Da mesma forma, no verão passado, os residentes locais organizaram protestos e ações coletivas para preservar o Parque Nacional Kazdagı, uma área de conservação perto da antiga Tróia. O local foi aberto para exploração pela empresa canadense Alamos Gold – Canadá com algumas das leis de mineração mais frouxas e práticas de mineração ambientalmente destrutivas do mundo – e sua afiliada turca Dogu Biga, que supostamente se envolveram em desmatamento excessivo e consumiram o poluente letal cianeto para extração de ouro.
Como a pandemia do coronavírus mostrou, a falha em proteger o patrimônio ecológico pode ter consequências letais para a vida e a saúde da população em geral. É por isso que as recentes mudanças no status de conservação têm atraído tanta atenção e ação direta do público turco.
Mais recentemente, o governo turco removeu o Parque Natural da Virgem Maria perto de Selcuk de sua lista de locais protegidos. Os protestos já estão em andamento, tanto por preocupação com a biodiversidade local quanto por sítios arqueológicos locais, como Éfeso, a Igreja da Santíssima Virgem e o Templo de Artemis. Como Santa Sofia, o patrimônio ecológico da Turquia é historicamente dividido em camadas e atualmente ameaçado por uma ação governamental unilateral. Mas, ao contrário de Santa Sofia, não atraiu a atenção internacional.
Tudo isso levanta a questão de para quem é o patrimônio cultural?
Por algumas semanas neste verão, o debate em torno da reversão de Santa Sofia agiu como uma cortina de fumaça, ofuscando o conflito interno e a contradição, enquanto projetava a imagem de uma Turquia política e espiritualmente unificada.
No entanto, os debates acalorados em torno da gestão do patrimônio na Turquia – variando da reversão do Museu Chora à planejada demolição da fábrica de cerveja Bomonti – levantaram questões muito válidas sobre a gestão do patrimônio da Turquia e a tensão entre conservação, propriedade, uso e acessibilidade.
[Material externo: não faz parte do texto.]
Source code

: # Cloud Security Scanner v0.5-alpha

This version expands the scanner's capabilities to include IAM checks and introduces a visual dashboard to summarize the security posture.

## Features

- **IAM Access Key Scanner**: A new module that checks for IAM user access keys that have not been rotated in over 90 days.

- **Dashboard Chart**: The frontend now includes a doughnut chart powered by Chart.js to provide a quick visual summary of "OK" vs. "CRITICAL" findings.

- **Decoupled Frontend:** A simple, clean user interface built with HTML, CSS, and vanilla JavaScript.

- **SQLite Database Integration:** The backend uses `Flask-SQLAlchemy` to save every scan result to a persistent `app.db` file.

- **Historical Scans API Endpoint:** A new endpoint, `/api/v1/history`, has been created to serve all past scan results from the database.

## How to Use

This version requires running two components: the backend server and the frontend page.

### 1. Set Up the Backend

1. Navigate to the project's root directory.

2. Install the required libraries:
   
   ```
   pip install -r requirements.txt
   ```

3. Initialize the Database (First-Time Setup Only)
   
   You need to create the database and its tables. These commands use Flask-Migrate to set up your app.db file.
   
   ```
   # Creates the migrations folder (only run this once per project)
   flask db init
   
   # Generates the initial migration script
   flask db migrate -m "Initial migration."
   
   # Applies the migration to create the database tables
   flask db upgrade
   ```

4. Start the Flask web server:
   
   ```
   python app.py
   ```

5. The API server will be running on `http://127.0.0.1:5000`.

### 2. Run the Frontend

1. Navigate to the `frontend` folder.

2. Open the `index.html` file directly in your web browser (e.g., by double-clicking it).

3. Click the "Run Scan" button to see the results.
Além das declarações da UNESCO, a forma mais sustentável de preservação do patrimônio é por meio da participação popular. Para tal, as paisagens e artefatos patrimoniais não devem funcionar apenas como mercadorias, para serem fotografados, arquivados e reproduzidos. Em vez disso, por meio de campanhas de educação e conscientização, a conservação do patrimônio, na Turquia e em outros lugares, deve ser democratizada para envolver as pessoas e as comunidades.